== Record extracts ==
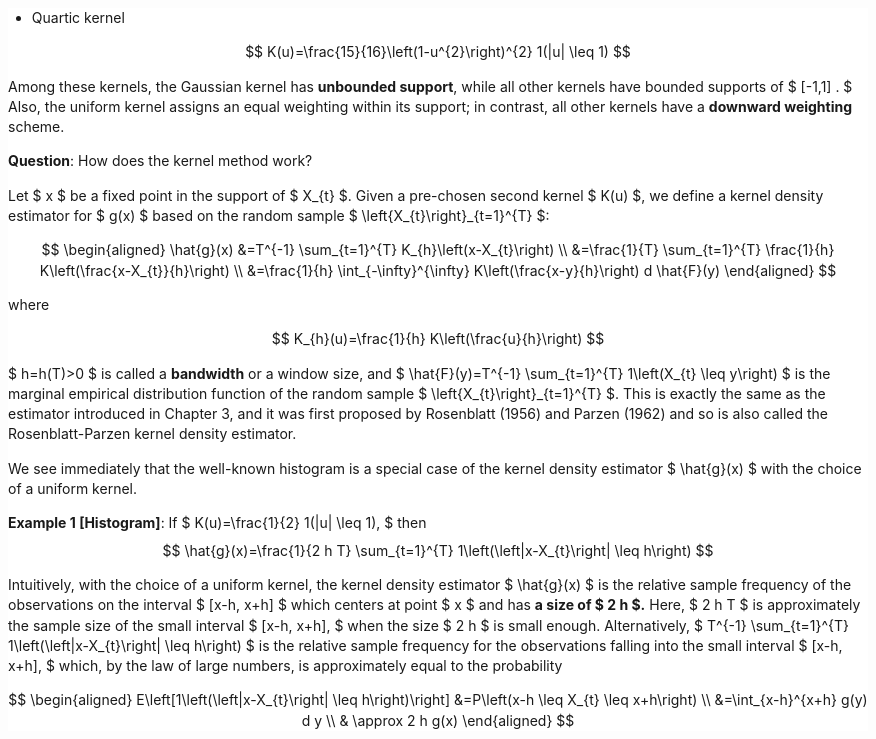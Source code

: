 - Quartic kernel

$$
K(u)=\frac{15}{16}\left(1-u^{2}\right)^{2} 1(|u| \leq 1)
$$

Among these kernels, the Gaussian kernel has **unbounded support**, while all other kernels have bounded supports of $ [-1,1] . $ Also, the uniform kernel assigns an equal weighting within its support; in contrast, all other kernels have a **downward weighting** scheme.

**Question**: How does the kernel method work?

Let $ x $ be a fixed point in the support of $ X_{t} $. Given a pre-chosen second kernel $ K(u) $, we define a kernel density estimator for $ g(x) $ based on the random sample $ \left\{X_{t}\right\}_{t=1}^{T} $:

$$
\begin{aligned}
\hat{g}(x) &=T^{-1} \sum_{t=1}^{T} K_{h}\left(x-X_{t}\right) \\
&=\frac{1}{T} \sum_{t=1}^{T} \frac{1}{h} K\left(\frac{x-X_{t}}{h}\right) \\
&=\frac{1}{h} \int_{-\infty}^{\infty} K\left(\frac{x-y}{h}\right) d \hat{F}(y)
\end{aligned}
$$

where

$$
K_{h}(u)=\frac{1}{h} K\left(\frac{u}{h}\right)
$$

$ h=h(T)>0 $ is called a **bandwidth** or a window size, and $ \hat{F}(y)=T^{-1} \sum_{t=1}^{T} 1\left(X_{t} \leq y\right) $ is the marginal empirical distribution function of the random sample $ \left\{X_{t}\right\}_{t=1}^{T} $. This is exactly the same as the estimator introduced in Chapter 3, and it was first proposed by Rosenblatt (1956) and Parzen (1962) and so is also called the Rosenblatt-Parzen kernel density estimator.

We see immediately that the well-known histogram is a special case of the kernel density estimator $ \hat{g}(x) $ with the choice of a uniform kernel. 

**Example 1 [Histogram]**: If $ K(u)=\frac{1}{2} 1(|u| \leq 1), $ then
$$
\hat{g}(x)=\frac{1}{2 h T} \sum_{t=1}^{T} 1\left(\left|x-X_{t}\right| \leq h\right)
$$

Intuitively, with the choice of a uniform kernel, the kernel density estimator $ \hat{g}(x) $ is the relative sample frequency of the observations on the interval $ [x-h, x+h] $ which centers at point $ x $ and has **a size of $ 2 h $.** Here, $ 2 h T $ is approximately the sample size of the small interval $ [x-h, x+h], $ when the size $ 2 h $ is small enough. Alternatively, $ T^{-1} \sum_{t=1}^{T} 1\left(\left|x-X_{t}\right| \leq h\right) $ is the relative sample frequency for the observations falling into the small interval $ [x-h, x+h], $ which, by the law of large numbers, is approximately equal to the probability

$$
\begin{aligned}
E\left[1\left(\left|x-X_{t}\right| \leq h\right)\right] &=P\left(x-h \leq X_{t} \leq x+h\right) \\
&=\int_{x-h}^{x+h} g(y) d y \\
& \approx 2 h g(x)
\end{aligned}
$$

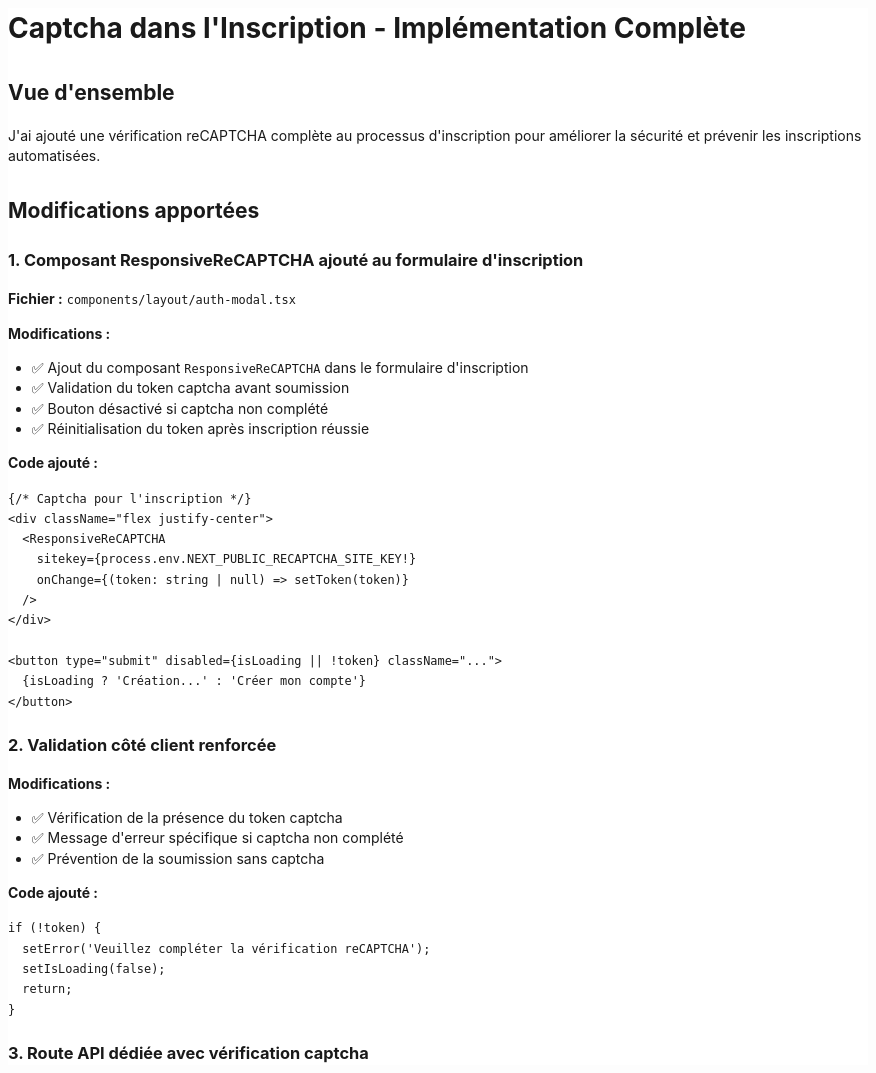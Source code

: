 # Captcha dans l'Inscription - Implémentation Complète

## Vue d'ensemble

J'ai ajouté une vérification reCAPTCHA complète au processus d'inscription pour améliorer la sécurité et prévenir les inscriptions automatisées.

## Modifications apportées

### 1. **Composant ResponsiveReCAPTCHA ajouté au formulaire d'inscription**

**Fichier :** `components/layout/auth-modal.tsx`

**Modifications :**
- ✅ Ajout du composant `ResponsiveReCAPTCHA` dans le formulaire d'inscription
- ✅ Validation du token captcha avant soumission
- ✅ Bouton désactivé si captcha non complété
- ✅ Réinitialisation du token après inscription réussie

**Code ajouté :**
```tsx
{/* Captcha pour l'inscription */}
<div className="flex justify-center">
  <ResponsiveReCAPTCHA
    sitekey={process.env.NEXT_PUBLIC_RECAPTCHA_SITE_KEY!}
    onChange={(token: string | null) => setToken(token)}
  />
</div>

<button type="submit" disabled={isLoading || !token} className="...">
  {isLoading ? 'Création...' : 'Créer mon compte'}
</button>
```

### 2. **Validation côté client renforcée**

**Modifications :**
- ✅ Vérification de la présence du token captcha
- ✅ Message d'erreur spécifique si captcha non complété
- ✅ Prévention de la soumission sans captcha

**Code ajouté :**
```tsx
if (!token) {
  setError('Veuillez compléter la vérification reCAPTCHA');
  setIsLoading(false);
  return;
}
```

### 3. **Route API dédiée avec vérification captcha**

== Exercise ==
Say only how many lines above contain "className", with no other words.

== Result of the task ==
2